Namazgâh mevkiine vardığımda, ilk sela karşıladı bizi. Ter ve gözyaşı birbirine girdi. Göğü selalar donatıyordu. Allahu Ekber!

Es Salatu Ve’s-Selamu Aleyke ya Resullallah!

İşte o an dedim ki: “onlar mağlup oldu.”

Bu toprakların, bu vatanın, bu devletin yeri göğü selalarla kaplı. İnsanının mayası Muhammediyye mayası. Bu devlet yüz yıllardır Hazreti Peygamber’in devleti.

Bu darbe kalkışması selalara karşıydı. Ve halk selalarla yürüyordu. Öyle bir birlik vardı ki sokaklarda, öyle bir tevhid vardı ki, biz bu birliği öyle özlemiştik ki, bir kez de bunun için ağlanırdı. Ağladık da.

Normalde birbirini bakkalda görse pis pis bakacak insanlar, beraber yürüyordu teröristlere karşı. Sakallılar, sarıklılar, bıyıklılar, parmak arası şıpıdık terlikliler, tribal dövmeliler, şortlu kadınlar, kolu façalılar… Hepsi beraber, aynı yöne, aynı amaçla, dayanışma içinde, kol kola yürüyordu.

Genelde böyle anlarda bir kasvet hissederim. İki kişi bağırışsa bile içim sıkılır. O gece oluşan tevhid, öyle bir rahmet olarak yeryüzünde tezahür etti ki, herkesin gönlü ferahtı. Göğüslerini dolduran cesaret tevhid nuruydu.

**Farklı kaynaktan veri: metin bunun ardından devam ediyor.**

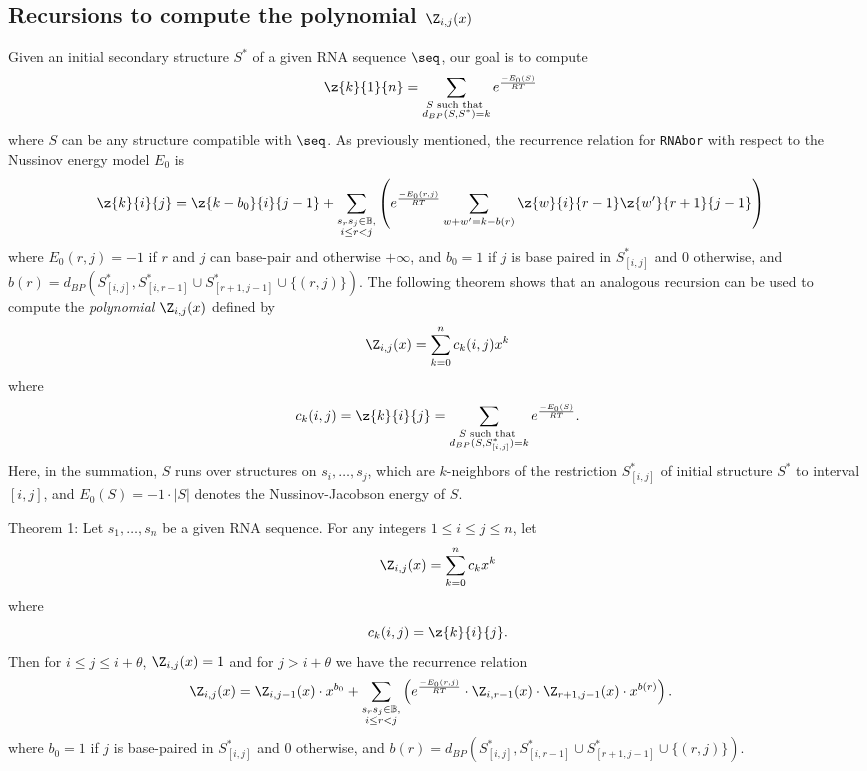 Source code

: \subsection*{Recursions to compute the polynomial $\Z_{i,j}(x)$}
\label{section:recursionsForPolynomialZij}

Given an initial secondary structure $S^*$ of a
given RNA sequence $\seq$, our goal is to compute
\begin{align}
\label{eq:defZk}
\z{k}{1}{n} &= \sum_{\substack{S \text{ such that }\\ d_{BP}(S,S^*)=k}}
e^{\frac{-E_0(S)}{RT}}
\end{align}
where $S$ can be any structure compatible with $\seq$.
As previously mentioned, the recurrence relation for {\tt RNAbor}
with respect to the Nussinov energy model $E_0$ is
\begin{align}
\label{eq:RNAborNussRecursion}
\z{k}{i}{j} &= \z{k-b_0}{i}{j-1} + \sum_{\substack{s_r s_j \in \mathbb{B},\\i\le r<j}}\left(e^{\frac{-E_0(r,j)}{RT}}\sum_{w+w'=k-b(r)}
\z{w}{i}{r-1}  \z{w'}{r+1}{j-1} \right)
\end{align}
where $E_0(r,j)=-1$ if $r$ and $j$ can base-pair and otherwise
$+\infty$, and
$b_0 = 1$ if $j$ is base paired in $S^*_{[i,j]}$ and $0$ otherwise, and
$b(r)=d_{BP}(S^*_{[i,j]}, S^*_{[i,r-1]} \cup S^*_{[r+1,j-1]} \cup\{(r,j)\})$.
The following theorem shows that an analogous recursion can be used to compute
the {\em polynomial} $\Z_{i,j}(x)$ defined by
\begin{eqnarray}
\label{eq:defZijpolynomial}
\Z_{i,j}(x) = \sum_{k=0}^n c_k(i,j) x^k
\end{eqnarray}
where
\[ c_k(i,j)= \z{k}{i}{j} =
\sum_{\substack{S \text{ such that }\\ d_{BP}(S,S^*_{[i,j]})=k}}
e^{\frac{-E_0(S)}{RT}}.
\]
Here, in the summation, $S$ runs over structures on $s_i,\ldots,s_j$, which
are $k$-neighbors of the restriction $S^*_{[i,j]}$ of initial structure
$S^*$ to interval $[i,j]$, and
$E_0(S)=-1 \cdot |S|$ denotes the Nussinov-Jacobson energy of $S$.
\medskip

\noindent
{\sc Theorem 1:} Let $s_1,\ldots,s_n$ be a given RNA sequence.
For any integers $1 \leq i \leq j \leq n$, let
\begin{eqnarray*}
\Z_{i,j}(x) = \sum_{k=0}^n c_k x^k
\end{eqnarray*}
where
\[ c_k(i,j)= \z{k}{i}{j}.
\]
Then  for $i\leq j \leq i+\theta$, $\Z_{i,j}(x)=1$ and for
$j>i+\theta$ we have the recurrence relation
\begin{eqnarray}
\label{eq:polynomialRecursionNussJac}
\Z_{i,j}(x) &= \Z_{i,j-1}(x) \cdot x^{b_0} +
\sum_{\substack{s_r s_j \in \mathbb{B},\\i\le r<j}}
\left(e^{\frac{-E_0(r,j)}{RT}}\cdot
\Z_{i,r-1}(x)\cdot\Z_{r+1,j-1}(x)\cdot x^{b(r)} \right).
\end{eqnarray}
\medskip
where $b_0 = 1$ if $j$ is base-paired in $S^*_{[i,j]}$ and $0$ otherwise, and
$b(r)=d_{BP}(S^*_{[i,j]}, S^*_{[i,r-1]} \cup S^*_{[r+1,j-1]} \cup\{(r,j)\})$.

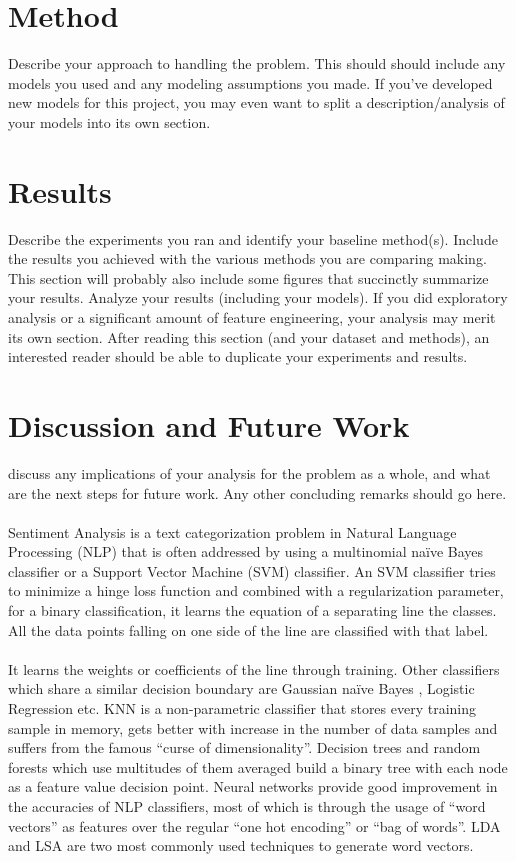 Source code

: \documentclass[11pt, oneside]{article}
\begin{document}
\section{Method}
Describe your approach to handling the problem. This should should include any models you used and any modeling assumptions you made. If you’ve developed new models for this project, you may even want to split a description/analysis of your models into its own section.
\section{Results}
Describe the experiments you ran and identify your baseline method(s). Include the results you achieved with the various methods you are comparing making. This section will probably also include some figures that succinctly summarize your results. Analyze your results (including your models). If you did exploratory analysis or a significant amount of feature engineering, your analysis may merit its own section. After reading this section (and your dataset and methods), an interested reader should be able to duplicate your experiments and results.
\section{Discussion and Future Work}
discuss any implications of your analysis for the problem as a whole, and what are the next steps for future work. Any other concluding remarks should go here.
\paragraph{}
Sentiment Analysis is a text categorization problem in Natural Language Processing (NLP) that is often addressed by using a multinomial naïve Bayes classifier or a Support Vector Machine (SVM) classifier.  An SVM classifier tries to minimize a hinge loss function and combined with a regularization parameter, for a binary classification, it learns the equation of a separating line the classes. All the data points falling on one side of the line are classified with that label.
\paragraph{}
It learns the weights or coefficients of the line through training. Other classifiers which share a similar decision boundary are Gaussian naïve Bayes , Logistic Regression etc. KNN is a non-parametric classifier that stores every training sample in memory, gets better with increase in the number of data samples and suffers from the famous “curse of dimensionality”. Decision trees and random forests which use multitudes of them averaged build a binary tree with each node as a feature value decision point.
Neural networks provide good improvement in the accuracies of NLP classifiers, most of which is through the usage of “word vectors” as features over the regular “one hot encoding” or “bag of words”. LDA and LSA are two most commonly used techniques to generate word vectors.
\end{document}
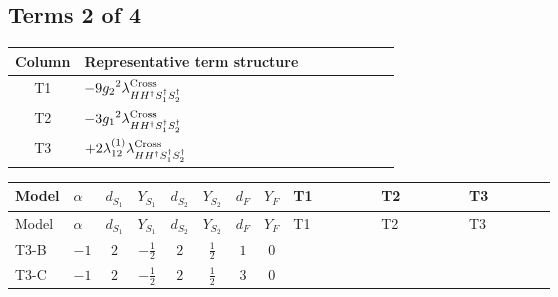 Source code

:\documentclass[8pt]{article}
\begin{document}
\begin{landscape}
\subsection*{Terms 2 of 4}
\begin{center}
\begin{tabular}{@{}c >{\raggedright\arraybackslash}p{0.82\linewidth}@{}}
\toprule
Column & Representative term structure \\
\midrule
T1 & \(\displaystyle -9 {g_2}^2 {\lambda_{H H^\dagger S_1^\dagger S_2^\dagger}^{\rm Cross}}\) \\
\midrule
T2 & \(\displaystyle -3 {g_1}^2 {\lambda_{H H^\dagger S_1^\dagger S_2^\dagger}^{\rm Cross}}\) \\
\midrule
T3 & \(\displaystyle +2 {\lambda_{12}^{(1)}} {\lambda_{H H^\dagger S_1^\dagger S_2^\dagger}^{\rm Cross}}\) \\
\midrule
\bottomrule
\end{tabular}
\end{center}
\smallskip
\tiny
\begin{longtable}{@{}llcccccc >{\raggedright\arraybackslash}p{0.21\linewidth} >{\raggedright\arraybackslash}p{0.21\linewidth} >{\raggedright\arraybackslash}p{0.21\linewidth}@{}}
\toprule
Model & $\alpha$ & $d_{S_1}$ & $Y_{S_1}$ & $d_{S_2}$ & $Y_{S_2}$ & $d_F$ & $Y_F$ & T1 & T2 & T3 \\
\midrule
\endfirsthead
\toprule
Model & $\alpha$ & $d_{S_1}$ & $Y_{S_1}$ & $d_{S_2}$ & $Y_{S_2}$ & $d_F$ & $Y_F$ & T1 & T2 & T3 \\
\midrule
\endhead
T3-B & $-1$ & $2$ & $-\frac{1}{2}$ & $2$ & $\frac{1}{2}$ & $1$ & $0$ & \scriptsize\adjustbox{max width=\linewidth}{$\begin{gathered} -9 {g_2}^2 {\lambda_{H H^\dagger S_1^\dagger S_2^\dagger}^{\rm Cross}}\end{gathered}$} & \scriptsize\adjustbox{max width=\linewidth}{$\begin{gathered} -3 {g_1}^2 {\lambda_{H H^\dagger S_1^\dagger S_2^\dagger}^{\rm Cross}}\end{gathered}$} & \scriptsize\adjustbox{max width=\linewidth}{$\begin{gathered} +2 {\lambda_{12}^{(1)}} {\lambda_{H H^\dagger S_1^\dagger S_2^\dagger}^{\rm Cross}}\end{gathered}$} \\
\midrule
T3-C & $-1$ & $2$ & $-\frac{1}{2}$ & $2$ & $\frac{1}{2}$ & $3$ & $0$ & \scriptsize\adjustbox{max width=\linewidth}{$\begin{gathered} -9 {g_2}^2 {\lambda_{H H^\dagger S_1^\dagger S_2^\dagger}^{\rm Cross}}\end{gathered}$} & \scriptsize\adjustbox{max width=\linewidth}{$\begin{gathered} -3 {g_1}^2 {\lambda_{H H^\dagger S_1^\dagger S_2^\dagger}^{\rm Cross}}\end{gathered}$} & \scriptsize\adjustbox{max width=\linewidth}{$\begin{gathered} +2 {\lambda_{12}^{(1)}} {\lambda_{H H^\dagger S_1^\dagger S_2^\dagger}^{\rm Cross}}\end{gathered}$} \\

\end{longtable}
\end{landscape}
\end{document}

Gazaya yakışır şekilde, gülerek yürüyorduk yekvücut.

Emir komutaya el koyduğunu söyleyen darbeci teröristin kafasını, bir an bile tereddüt etmeden patlatan Ömer Halisdemir.

Kısıklı mevkiine vardığımda telefonlar sıkıntılı, şarjlar bitmiş, iletişim iyice zorlaşmıştı. Kimse ne yaptığını bilmiyordu. Bir sebeple kısıklı mevkiinde konuşlandık. Bir yandan Çengelköy, bir yandan Üsküdar, bir yandan da köprüden haberler geliyordu.

  • Nereye daha çok yardım gerektiğini düşünürken Erol abinin, Erol Olçok’un şehadet haberi ulaştı. Daha kısa zaman önce konuşmuştuk. Muhtemelen ilk niyetimde ısrarcı olsam, köprüye varabilsem onun yanında ben de olacaktım.

Bu sırada kalabalık artmaya devam ediyordu. Her gelen “abi ne oluyor?” diye soruyor. “Asker sivile sıkıyor” cevabını alınca geri dönmek yerine daha da hızlanarak oraya doğru koşuyordu. Vallahi geri dönen, tereddüt eden bir kişiyi bile görmedim. Sabah 04.30’a kadar tek yön insan seli vardı. Bir insan, bir milletin parçası olmaktan ne kadar gurur duyabilirse, o gece Türk olmaktan o kadar gurur duydum.

Gözümüz okur, dilimiz hep söyler: “Müminler kardeştir.” Fakat kalbimiz o kadar geniş olmadığından dilimizden kalbimize düşmez bu söz. O gece sokağa çıkanlar için gönül rahatlığıyla söyleyebilirim ki, hepsi kardeşimdi.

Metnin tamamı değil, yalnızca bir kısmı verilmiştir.